→ What is required: The pictures are to be dropped, and the records below are to be restated word for word.

-------- Record set --------

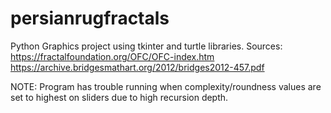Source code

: # persianrugfractals
Python Graphics project using tkinter and turtle libraries.
Sources:
https://fractalfoundation.org/OFC/OFC-index.htm
https://archive.bridgesmathart.org/2012/bridges2012-457.pdf

NOTE: Program has trouble running when complexity/roundness values are set to highest on sliders due to high recursion depth.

--------

→ Exercise result:
Source code

: # persianrugfractals
Python Graphics project using tkinter and turtle libraries.
Sources:
https://fractalfoundation.org/OFC/OFC-index.htm
https://archive.bridgesmathart.org/2012/bridges2012-457.pdf

NOTE: Program has trouble running when complexity/roundness values are set to highest on sliders due to high recursion depth.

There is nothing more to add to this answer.